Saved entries
──────────────────────────────

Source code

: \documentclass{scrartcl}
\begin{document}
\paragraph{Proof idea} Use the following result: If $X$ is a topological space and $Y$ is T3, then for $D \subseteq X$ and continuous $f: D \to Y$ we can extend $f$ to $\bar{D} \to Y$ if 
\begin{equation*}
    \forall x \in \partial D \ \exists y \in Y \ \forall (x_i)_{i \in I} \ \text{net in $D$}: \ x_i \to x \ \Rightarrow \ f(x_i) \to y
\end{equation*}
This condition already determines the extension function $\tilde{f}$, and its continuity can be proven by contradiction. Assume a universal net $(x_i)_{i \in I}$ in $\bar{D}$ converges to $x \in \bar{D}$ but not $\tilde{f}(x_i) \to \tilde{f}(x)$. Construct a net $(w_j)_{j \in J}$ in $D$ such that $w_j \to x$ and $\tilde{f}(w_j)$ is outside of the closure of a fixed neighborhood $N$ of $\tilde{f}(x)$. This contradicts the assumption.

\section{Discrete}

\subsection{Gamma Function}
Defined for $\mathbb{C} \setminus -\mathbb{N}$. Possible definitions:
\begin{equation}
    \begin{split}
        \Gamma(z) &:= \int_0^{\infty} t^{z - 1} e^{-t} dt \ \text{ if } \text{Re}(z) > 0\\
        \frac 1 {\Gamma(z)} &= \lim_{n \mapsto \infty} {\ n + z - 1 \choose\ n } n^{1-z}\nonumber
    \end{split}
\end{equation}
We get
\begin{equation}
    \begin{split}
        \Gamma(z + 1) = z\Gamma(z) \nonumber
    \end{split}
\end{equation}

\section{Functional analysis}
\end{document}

──────────────────────────────

§ What is being asked:
Can you quote exactly the lines from the one containing "1) = z\Gamma(z) \nonumber" through the last line of the records above, and nothing else?

§ Response to this task:
        \Gamma(z + 1) = z\Gamma(z) \nonumber
    \end{split}
\end{equation}

\section{Functional analysis}
\end{document}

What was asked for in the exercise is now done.